To the Editor:
We read with great interest a recent letter to the editor in the Journal of Cardiothoracic and Vascular Anesthesia.1 The authors brought to light the frequent disconnect in the understanding of arterial oxygen saturation, oxygen delivery (DO2), and oxygen consumption (VO2). The authors succinctly referenced the Extracorporeal Life Support Organization (ELSO) guidelines, which caution against the practice of using the ventilator to increase oxygen saturation to improve an arbitrary physiologic threshold in the absence of symptomatic hypoxemia (hypoxia).2 The authors also addressed the risks of using cardiac output modifying agents (such as beta-blockers) to modulate oxygen saturation in patients on venovenous extracorporeal membrane oxygenation (VV ECMO). This article addressed a very important topic in VV ECMO that should be explored further, particularly given the globally rapidly increasing number of ECMO centers. Our center's experience very much agrees with the points made by the authors.

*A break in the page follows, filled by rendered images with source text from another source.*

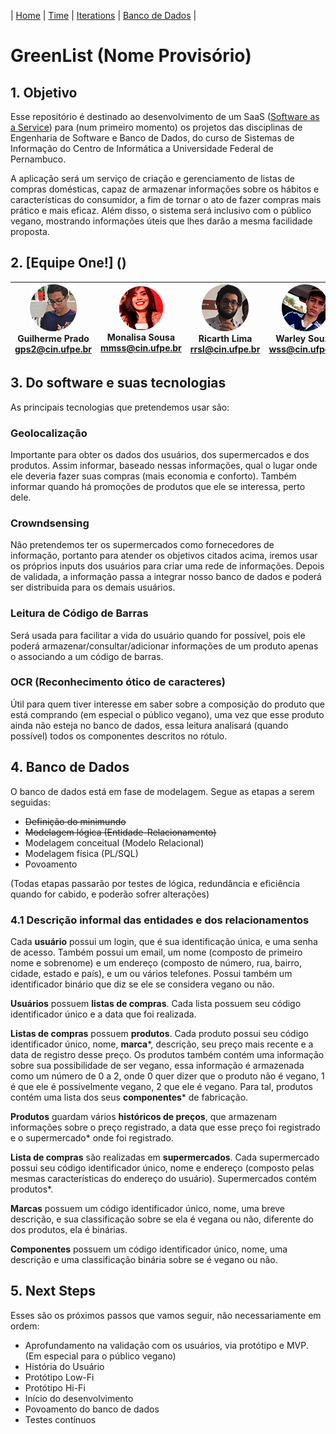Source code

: | [Home](https://github.com/ricarthlima/eo-project-es) | [Time](https://github.com/ricarthlima/eo-project-es#2-time) | [Iterations](https://github.com/ricarthlima/eo-project-es/tree/master/Iterations)  | [Banco de Dados](https://github.com/ricarthlima/eo-project-es/tree/master/Modelagem-BD) |
# GreenList (Nome Provisório)

## 1. Objetivo
Esse repositório é destinado ao desenvolvimento de um SaaS ([Software as a Service](https://blog.deskmanager.com.br/o-que-e-saas/)) para (num primeiro momento) os projetos das disciplinas de Engenharia de Software e Banco de Dados, do curso de Sistemas de Informação do Centro de Informática a Universidade Federal de Pernambuco.

A aplicação será um serviço de criação e gerenciamento de listas de compras domésticas, capaz de armazenar informações sobre os hábitos e características do consumidor, a fim de tornar o ato de fazer compras mais prático e mais eficaz. Além disso, o sistema será inclusivo com o público vegano, mostrando informações úteis que lhes darão a mesma facilidade proposta.

## 2. [Equipe One!] ()
|![Guilherme](https://raw.githubusercontent.com/ricarthlima/eo-project-es/master/pages/images/gps2.png) <br>Guilherme Prado<br><gps2@cin.ufpe.br>| ![Monalisa](https://raw.githubusercontent.com/ricarthlima/eo-project-es/master/pages/images/mmss.png) <br>Monalisa Sousa<br><mmss@cin.ufpe.br>|![Ricarth](https://raw.githubusercontent.com/ricarthlima/eo-project-es/master/pages/images/rrsl.png) <br>Ricarth Lima<br><rrsl@cin.ufpe.br>|![Warley](https://raw.githubusercontent.com/ricarthlima/eo-project-es/master/pages/images/wss.png) <br>Warley Souza<br><wss@cin.ufpe.br>
|-|-|-|-|

## 3. Do software e suas tecnologias
As principais tecnologias que pretendemos usar são:

### Geolocalização
Importante para obter os dados dos usuários, dos supermercados e dos produtos. Assim informar, baseado nessas informações, qual o lugar onde ele deveria fazer suas compras (mais economia e conforto). Também informar quando há promoções de produtos que ele se interessa, perto dele.

### Crowndsensing
Não pretendemos ter os supermercados como fornecedores de informação, portanto para atender os objetivos citados acima, iremos usar os próprios inputs dos usuários para criar uma rede de informações. Depois de validada, a informação passa a integrar nosso banco de dados e poderá ser distribuida para os demais usuários.

### Leitura de Código de Barras
Será usada para facilitar a vida do usuário quando for possível, pois ele poderá armazenar/consultar/adicionar informações de um produto apenas o associando a um código de barras.

### OCR (Reconhecimento ótico de caracteres)
Útil para quem tiver interesse em saber sobre a composição do produto que está comprando (em especial o público vegano), uma vez que esse produto ainda não esteja no banco de dados, essa leitura analisará (quando possível) todos os componentes descritos no rótulo.

## 4. Banco de Dados
O banco de dados está em fase de modelagem. Segue as etapas a serem seguidas:

- ~~Definição do minimundo~~
- ~~Modelagem lógica (Entidade-Relacionamento)~~
- Modelagem conceitual (Modelo Relacional)
- Modelagem física (PL/SQL)
- Povoamento

(Todas etapas passarão por testes de lógica, redundância e eficiência quando for cabido, e poderão sofrer alterações)

### 4.1 Descrição informal das entidades e dos relacionamentos

Cada **usuário** possui um login, que é sua identificação única, e uma senha de acesso. Também possui um email, um nome (composto de primeiro nome e sobrenome) e um endereço (composto de número, rua, bairro, cidade, estado e país), e um ou vários telefones. Possui também um identificador binário que diz se ele se considera vegano ou não.

**Usuários** possuem **listas de compras**. Cada lista possuem seu código identificador único e a data que foi realizada.

**Listas de compras** possuem **produtos**. Cada produto possui seu código identificador único, nome, **marca***, descrição, seu preço mais recente e a data de registro desse preço. Os produtos também contém uma informação sobre sua possibilidade de ser vegano, essa informação é armazenada como um número de 0 a 2, onde 0 quer dizer que o produto não é vegano, 1 é que ele é possivelmente vegano, 2 que ele é vegano. Para tal, produtos contém uma lista dos seus **componentes*** de fabricação.

**Produtos** guardam vários **históricos de preços**, que armazenam informações sobre o preço registrado, a data que esse preço foi registrado e o supermercado* onde foi registrado.

**Lista de compras** são realizadas em **supermercados**.  Cada supermercado possui seu código identificador único, nome e endereço (composto pelas mesmas características do endereço do usuário). Supermercados contém produtos*.

**Marcas** possuem um código identificador único, nome, uma breve descrição, e sua classificação sobre se ela é vegana ou não, diferente do dos produtos, ela é binárias.

**Componentes** possuem um código identificador único, nome, uma descrição e uma classificação binária sobre se é vegano ou não.


## 5. Next Steps
Esses são os próximos passos que vamos seguir, não necessariamente em ordem:

- Aprofundamento na validação com os usuários, via protótipo e MVP. (Em especial para o público vegano)
- História do Usuário
- Protótipo Low-Fi
- Protótipo Hi-Fi
- Início do desenvolvimento
- Povoamento do banco de dados
- Testes contínuos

ELSO specifically makes a comment in the updated 2021 VV ECMO management guidelines on using the ECMO circuit over the ventilator, targeting plateau pressures ≤25 mmH2O and accepting a low oxygen saturation in the interest of lung recovery, as long as metabolic demands are met.2 Evidence suggests that minimizing plateau pressures and driving pressures may improve survival in the VV ECMO population.3 , 4 If the goal of VV ECMO is lung recovery, then reducing secondary ventilator-induced lung injury and self-inflicted lung injury must be the main priority. We routinely accept abnormal physiologic parameters in the presence of critical illness to improve survival, with well-known examples including permissive hypotension, permissive hypercapnia and hypoxemia, low hemoglobin transfusion thresholds, and blood glucose management.5, 6, 7, 8 We agree that hypoxemia on VV ECMO in the absence of lactate elevation, organ dysfunction, escalating doses of vasoactive medications, or myocardial suppression should not prompt a drastic intervention without a thoughtful investigation into the cause. That being said, we also believe that the etiology of reductions in oxygen saturation (such as from 90%-82%) should be elucidated to prevent clinically impactful declines (eg, mucus plugging, superimposed pneumonia, pneumothorax, and pulmonary embolism).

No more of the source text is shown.